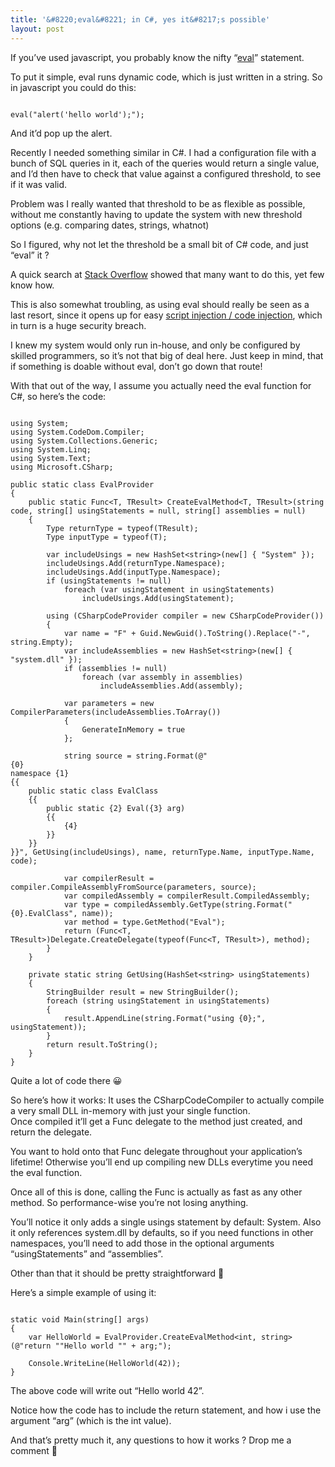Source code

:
 ```yaml
---
title: '&#8220;eval&#8221; in C#, yes it&#8217;s possible'
layout: post
---
```


If you’ve used javascript, you probably know the nifty “[eval](http://www.w3schools.com/jsref/jsref_eval.asp)” statement.

To put it simple, eval runs dynamic code, which is just written in a string. So in javascript you could do this:

```

eval("alert('hello world');");
```

And it’d pop up the alert.

Recently I needed something similar in C#. I had a configuration file with a bunch of SQL queries in it, each of the queries would return a single value, and I’d then have to check that value against a configured threshold, to see if it was valid.

Problem was I really wanted that threshold to be as flexible as possible, without me constantly having to update the system with new threshold options (e.g. comparing dates, strings, whatnot)

So I figured, why not let the threshold be a small bit of C# code, and just “eval” it ?

A quick search at [Stack Overflow](http://stackoverflow.com/) showed that many want to do this, yet few know how.

This is also somewhat troubling, as using eval should really be seen as a last resort, since it opens up for easy [script injection / code injection](http://en.wikipedia.org/wiki/Code_injection), which in turn is a huge security breach.

I knew my system would only run in-house, and only be configured by skilled programmers, so it’s not that big of deal here. Just keep in mind, that if something is doable without eval, don’t go down that route!

With that out of the way, I assume you actually need the eval function for C#, so here’s the code:

```

using System;
using System.CodeDom.Compiler;
using System.Collections.Generic;
using System.Linq;
using System.Text;
using Microsoft.CSharp;

public static class EvalProvider
{
	public static Func<T, TResult> CreateEvalMethod<T, TResult>(string code, string[] usingStatements = null, string[] assemblies = null)
	{
		Type returnType = typeof(TResult);
		Type inputType = typeof(T);

		var includeUsings = new HashSet<string>(new[] { "System" });
		includeUsings.Add(returnType.Namespace);
		includeUsings.Add(inputType.Namespace);
		if (usingStatements != null)
			foreach (var usingStatement in usingStatements)
				includeUsings.Add(usingStatement);

		using (CSharpCodeProvider compiler = new CSharpCodeProvider())
		{
			var name = "F" + Guid.NewGuid().ToString().Replace("-", string.Empty);
			var includeAssemblies = new HashSet<string>(new[] { "system.dll" });
			if (assemblies != null)
				foreach (var assembly in assemblies)
					includeAssemblies.Add(assembly);

			var parameters = new CompilerParameters(includeAssemblies.ToArray())
			{
				GenerateInMemory = true
			};

			string source = string.Format(@"
{0}
namespace {1}
{{
	public static class EvalClass
	{{
		public static {2} Eval({3} arg)
		{{
			{4}
		}}
	}}
}}", GetUsing(includeUsings), name, returnType.Name, inputType.Name, code);

			var compilerResult = compiler.CompileAssemblyFromSource(parameters, source);
			var compiledAssembly = compilerResult.CompiledAssembly;
			var type = compiledAssembly.GetType(string.Format("{0}.EvalClass", name));
			var method = type.GetMethod("Eval");
			return (Func<T, TResult>)Delegate.CreateDelegate(typeof(Func<T, TResult>), method);
		}
	}

	private static string GetUsing(HashSet<string> usingStatements)
	{
		StringBuilder result = new StringBuilder();
		foreach (string usingStatement in usingStatements)
		{
			result.AppendLine(string.Format("using {0};", usingStatement));
		}
		return result.ToString();
	}
}
```

Quite a lot of code there 😀

So here’s how it works: It uses the CSharpCodeCompiler to actually compile a very small DLL in-memory with just your single function.  
Once compiled it’ll get a Func<t tresult=""> delegate to the method just created, and return the delegate.</t>

You want to hold onto that Func delegate throughout your application’s lifetime! Otherwise you’ll end up compiling new DLLs everytime you need the eval function.

Once all of this is done, calling the Func is actually as fast as any other method. So performance-wise you’re not losing anything.

You’ll notice it only adds a single usings statement by default: System. Also it only references system.dll by defaults, so if you need functions in other namespaces, you’ll need to add those in the optional arguments “usingStatements” and “assemblies”.

Other than that it should be pretty straightforward 🙂

Here’s a simple example of using it:

```

static void Main(string[] args)
{
	var HelloWorld = EvalProvider.CreateEvalMethod<int, string>(@"return ""Hello world "" + arg;");

	Console.WriteLine(HelloWorld(42));
}
```

The above code will write out “Hello world 42”.

Notice how the code has to include the return statement, and how i use the argument “arg” (which is the int value).

And that’s pretty much it, any questions to how it works ? Drop me a comment 🙂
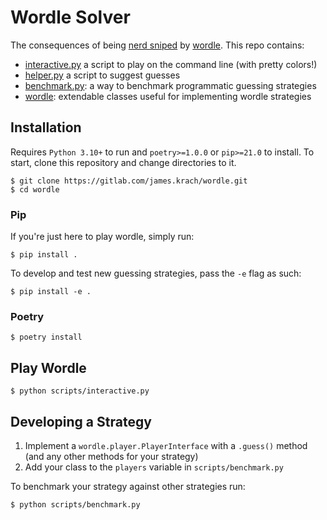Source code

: # Wordle Solver
The consequences of being [nerd sniped](https://xkcd.com/356/) by
[wordle](https://en.wikipedia.org/wiki/Wordle). This repo contains:
  - [interactive.py](scripts/interactive.py) a script to play on the command line (with pretty colors!)
  - [helper.py](scripts/helper.py) a script to suggest guesses
  - [benchmark.py](scripts/benchmark.py): a way to benchmark programmatic guessing strategies
  - [wordle](wordle): extendable classes useful for implementing wordle strategies  

## Installation
Requires `Python 3.10+` to run and `poetry>=1.0.0` or `pip>=21.0` to install. To start,
clone this repository and change directories to it.
```shell script
$ git clone https://gitlab.com/james.krach/wordle.git
$ cd wordle
```

### Pip
If you're just here to play wordle, simply run:
```shell script
$ pip install .
```

To develop and test new guessing strategies, pass the `-e` flag as such:
```shell script
$ pip install -e .
```

### Poetry
```shell script
$ poetry install
```

## Play Wordle
```shell script
$ python scripts/interactive.py
```

## Developing a Strategy
  1. Implement a `wordle.player.PlayerInterface` with a `.guess()` method (and any other
     methods for your strategy)
  2. Add your class to the `players` variable in `scripts/benchmark.py`

To benchmark your strategy against other strategies run:
``` shell script
$ python scripts/benchmark.py
```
────────────────────────────────────────
Retype the records above line for line and exactly, omitting their pictures.

Source code

:
 ```yaml
---
title: '&#8220;eval&#8221; in C#, yes it&#8217;s possible'
layout: post
---
```


If you’ve used javascript, you probably know the nifty “[eval](http://www.w3schools.com/jsref/jsref_eval.asp)” statement.

To put it simple, eval runs dynamic code, which is just written in a string. So in javascript you could do this:

```

eval("alert('hello world');");
```

And it’d pop up the alert.

Recently I needed something similar in C#. I had a configuration file with a bunch of SQL queries in it, each of the queries would return a single value, and I’d then have to check that value against a configured threshold, to see if it was valid.

Problem was I really wanted that threshold to be as flexible as possible, without me constantly having to update the system with new threshold options (e.g. comparing dates, strings, whatnot)

So I figured, why not let the threshold be a small bit of C# code, and just “eval” it ?

A quick search at [Stack Overflow](http://stackoverflow.com/) showed that many want to do this, yet few know how.

This is also somewhat troubling, as using eval should really be seen as a last resort, since it opens up for easy [script injection / code injection](http://en.wikipedia.org/wiki/Code_injection), which in turn is a huge security breach.

I knew my system would only run in-house, and only be configured by skilled programmers, so it’s not that big of deal here. Just keep in mind, that if something is doable without eval, don’t go down that route!

With that out of the way, I assume you actually need the eval function for C#, so here’s the code:

```

using System;
using System.CodeDom.Compiler;
using System.Collections.Generic;
using System.Linq;
using System.Text;
using Microsoft.CSharp;

public static class EvalProvider
{
	public static Func<T, TResult> CreateEvalMethod<T, TResult>(string code, string[] usingStatements = null, string[] assemblies = null)
	{
		Type returnType = typeof(TResult);
		Type inputType = typeof(T);

		var includeUsings = new HashSet<string>(new[] { "System" });
		includeUsings.Add(returnType.Namespace);
		includeUsings.Add(inputType.Namespace);
		if (usingStatements != null)
			foreach (var usingStatement in usingStatements)
				includeUsings.Add(usingStatement);

		using (CSharpCodeProvider compiler = new CSharpCodeProvider())
		{
			var name = "F" + Guid.NewGuid().ToString().Replace("-", string.Empty);
			var includeAssemblies = new HashSet<string>(new[] { "system.dll" });
			if (assemblies != null)
				foreach (var assembly in assemblies)
					includeAssemblies.Add(assembly);

			var parameters = new CompilerParameters(includeAssemblies.ToArray())
			{
				GenerateInMemory = true
			};

			string source = string.Format(@"
{0}
namespace {1}
{{
	public static class EvalClass
	{{
		public static {2} Eval({3} arg)
		{{
			{4}
		}}
	}}
}}", GetUsing(includeUsings), name, returnType.Name, inputType.Name, code);

			var compilerResult = compiler.CompileAssemblyFromSource(parameters, source);
			var compiledAssembly = compilerResult.CompiledAssembly;
			var type = compiledAssembly.GetType(string.Format("{0}.EvalClass", name));
			var method = type.GetMethod("Eval");
			return (Func<T, TResult>)Delegate.CreateDelegate(typeof(Func<T, TResult>), method);
		}
	}

	private static string GetUsing(HashSet<string> usingStatements)
	{
		StringBuilder result = new StringBuilder();
		foreach (string usingStatement in usingStatements)
		{
			result.AppendLine(string.Format("using {0};", usingStatement));
		}
		return result.ToString();
	}
}
```

Quite a lot of code there 😀

So here’s how it works: It uses the CSharpCodeCompiler to actually compile a very small DLL in-memory with just your single function.  
Once compiled it’ll get a Func<t tresult=""> delegate to the method just created, and return the delegate.</t>

You want to hold onto that Func delegate throughout your application’s lifetime! Otherwise you’ll end up compiling new DLLs everytime you need the eval function.

Once all of this is done, calling the Func is actually as fast as any other method. So performance-wise you’re not losing anything.

You’ll notice it only adds a single usings statement by default: System. Also it only references system.dll by defaults, so if you need functions in other namespaces, you’ll need to add those in the optional arguments “usingStatements” and “assemblies”.

Other than that it should be pretty straightforward 🙂

Here’s a simple example of using it:

```

static void Main(string[] args)
{
	var HelloWorld = EvalProvider.CreateEvalMethod<int, string>(@"return ""Hello world "" + arg;");

	Console.WriteLine(HelloWorld(42));
}
```

The above code will write out “Hello world 42”.

Notice how the code has to include the return statement, and how i use the argument “arg” (which is the int value).

And that’s pretty much it, any questions to how it works ? Drop me a comment 🙂
Source code

: # Wordle Solver
The consequences of being [nerd sniped](https://xkcd.com/356/) by
[wordle](https://en.wikipedia.org/wiki/Wordle). This repo contains:
  - [interactive.py](scripts/interactive.py) a script to play on the command line (with pretty colors!)
  - [helper.py](scripts/helper.py) a script to suggest guesses
  - [benchmark.py](scripts/benchmark.py): a way to benchmark programmatic guessing strategies
  - [wordle](wordle): extendable classes useful for implementing wordle strategies  

## Installation
Requires `Python 3.10+` to run and `poetry>=1.0.0` or `pip>=21.0` to install. To start,
clone this repository and change directories to it.
```shell script
$ git clone https://gitlab.com/james.krach/wordle.git
$ cd wordle
```

### Pip
If you're just here to play wordle, simply run:
```shell script
$ pip install .
```

To develop and test new guessing strategies, pass the `-e` flag as such:
```shell script
$ pip install -e .
```

### Poetry
```shell script
$ poetry install
```

## Play Wordle
```shell script
$ python scripts/interactive.py
```

## Developing a Strategy
  1. Implement a `wordle.player.PlayerInterface` with a `.guess()` method (and any other
     methods for your strategy)
  2. Add your class to the `players` variable in `scripts/benchmark.py`

To benchmark your strategy against other strategies run:
``` shell script
$ python scripts/benchmark.py
```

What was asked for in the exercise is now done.